Both share their personal cell phone numbers with resident assistants and other campus leaders as a matter of routine, and both are firm supporters of community-based policing, which emphasizes enhanced safety through police and community collaboration.
Sibley recently made a move to a centrally located substation housed in Room 105 of Stabler Hall, where she will be stationed full-time and where bike patrol and other officers can check in or take a short break.
The move is part of an overall department effort to decentralize university police operations across campus. This university policing strategy makes Sibley and other DPS officers even more accessible, and it seems to be working.
“I’ve already had students tell me how safe they feel this year because our officers are more visible,” Sibley said, adding that the goal is to eventually open another substation in residential housing.
Sibley points out that 90 percent of crime prevention is heightened awareness and “not placing yourself in a bad situation.”
She does her part by leading such campus-based courses as Rape Aggression Defense, as well as Active Shooter Training. The latter is intended to provide survival strategies for a situation that has unfortunately become far too routine at many college campuses.
“I have a huge passion for women being able to take care of themselves,” Sibley said.
“The same is true for the active shooter training course we offered as part of Campus Safety Week. I want to empower our students… I look at them like they are mine.”
“If I’m able to teach something that will make the campus safer, and I fail to do it, then something is really wrong.”

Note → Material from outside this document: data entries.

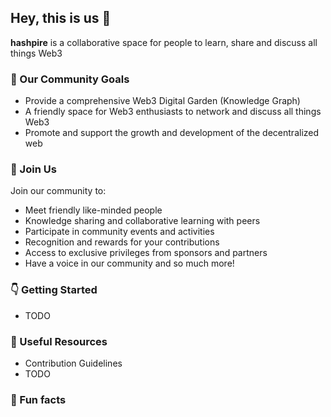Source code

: ## Hey, this is us 👋

**hashpire** is a collaborative space for people to learn, share and discuss all things Web3

### 🚀 Our Community Goals
- Provide a comprehensive Web3 Digital Garden (Knowledge Graph)
- A friendly space for Web3 enthusiasts to network and discuss all things Web3
- Promote and support the growth and development of the decentralized web

### 🙋 Join Us
Join our community to:
- Meet friendly like-minded people
- Knowledge sharing and collaborative learning with peers
- Participate in community events and activities
- Recognition and rewards for your contributions
- Access to exclusive privileges from sponsors and partners
- Have a voice in our community and so much more!

### 👇 Getting Started
- TODO

### 🌈 Useful Resources
- Contribution Guidelines
- TODO

### 🍿 Fun facts


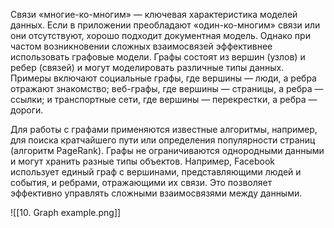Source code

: Связи «многие-ко-многим» — ключевая характеристика моделей данных. Если в приложении преобладают «один-ко-многим» связи или они отсутствуют, хорошо подходит документная модель. Однако при частом возникновении сложных взаимосвязей эффективнее использовать графовые модели. Графы состоят из вершин (узлов) и ребер (связей) и могут моделировать различные типы данных. Примеры включают социальные графы, где вершины — люди, а ребра отражают знакомство; веб-графы, где вершины — страницы, а ребра — ссылки; и транспортные сети, где вершины — перекрестки, а ребра — дороги.

Для работы с графами применяются известные алгоритмы, например, для поиска кратчайшего пути или определения популярности страниц (алгоритм PageRank). Графы не ограничиваются однородными данными и могут хранить разные типы объектов. Например, Facebook использует единый граф с вершинами, представляющими людей и события, и ребрами, отражающими их связи. Это позволяет эффективно управлять сложными взаимосвязями между данными.

![[10. Graph example.png]]
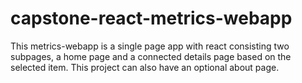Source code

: # capstone-react-metrics-webapp
This metrics-webapp is a single page app with react consisting two subpages, a home page and a connected details page based on the selected item. This project can also have an optional about page.
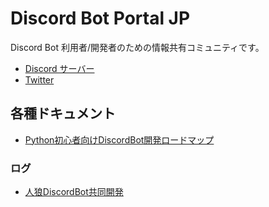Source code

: # Discord Bot Portal JP
Discord Bot 利用者/開発者のための情報共有コミュニティです。

- [Discord サーバー](https://discord.gg/FWw6VqQ)
- [Twitter](https://twitter.com/discordbot_jp)

## 各種ドキュメント
- [Python初心者向けDiscordBot開発ロードマップ](/docs/roadmap-py.md)

### ログ

- [人狼DiscordBot共同開発](/docs/logs/人狼DiscordBot共同開発.md)
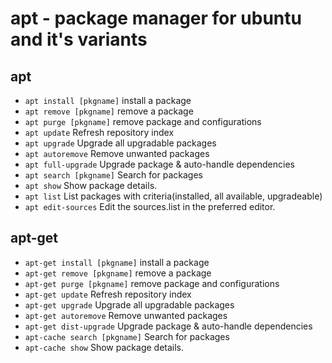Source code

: # apt - package manager for ubuntu and it's variants

## apt

* `apt install [pkgname]` install a package
* `apt remove [pkgname]` remove a package
* `apt purge [pkgname]` remove package and configurations
* `apt update` Refresh repository index
* `apt upgrade` Upgrade all upgradable packages
* `apt autoremove` Remove unwanted packages
* `apt full-upgrade` Upgrade package & auto-handle dependencies
* `apt search [pkgname]` Search for packages
* `apt show` Show package details.
* `apt list` List packages with criteria(installed, all available, upgradeable)
* `apt edit-sources` Edit the sources.list in the preferred editor.

## apt-get

* `apt-get install [pkgname]` install a package
* `apt-get remove [pkgname]` remove a package
* `apt-get purge [pkgname]` remove package and configurations
* `apt-get update` Refresh repository index
* `apt-get upgrade` Upgrade all upgradable packages
* `apt-get autoremove` Remove unwanted packages
* `apt-get dist-upgrade` Upgrade package & auto-handle dependencies
* `apt-cache search [pkgname]` Search for packages
* `apt-cache show` Show package details.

Sibley got her start in law enforcement in the Arkansas Delta, first as a prison guard, and eventually, a field sergeant responsible for 132 male inmates. Sibley was in her 40s and needed a job after relocating from Hawaii to southeast Arkansas to be near her mother.
She was sent to the required seven-week training and came through with flying colors.
“I am an extremely stubborn person,” she said. “There were a lot of days when I asked myself ‘Why am I doing this?’ I always came up with the same answer: ‘Because somebody has to do it.’”
After three years with the Arkansas Department of Correction, Sibley accepted other law enforcement job offers in northwest Arkansas and was sent to the required 12-week training course offered through ALETA, the Arkansas Law Enforcement Training Academy.
Just weeks before she turned 48, Sibley not only completed ALETA, she finished second in physical training out of a class of 60 officers, the majority of them under 30 years old.
Sibley admits she used to be a shy person before working in law enforcement. Along the way, she acquired confidence and overcame many of her fears.
“A little fear is a good thing, because it can help heighten your awareness,” she said. “You just can’t ever show it.”
Sibley has an arm tattoo with a quote she attributes to Joan of Arc, the folk hero who led the French Army during the Hundred Years’ War.
Perhaps it is the best summary of her law enforcement career so far: “I’m not afraid. I was born to do this.”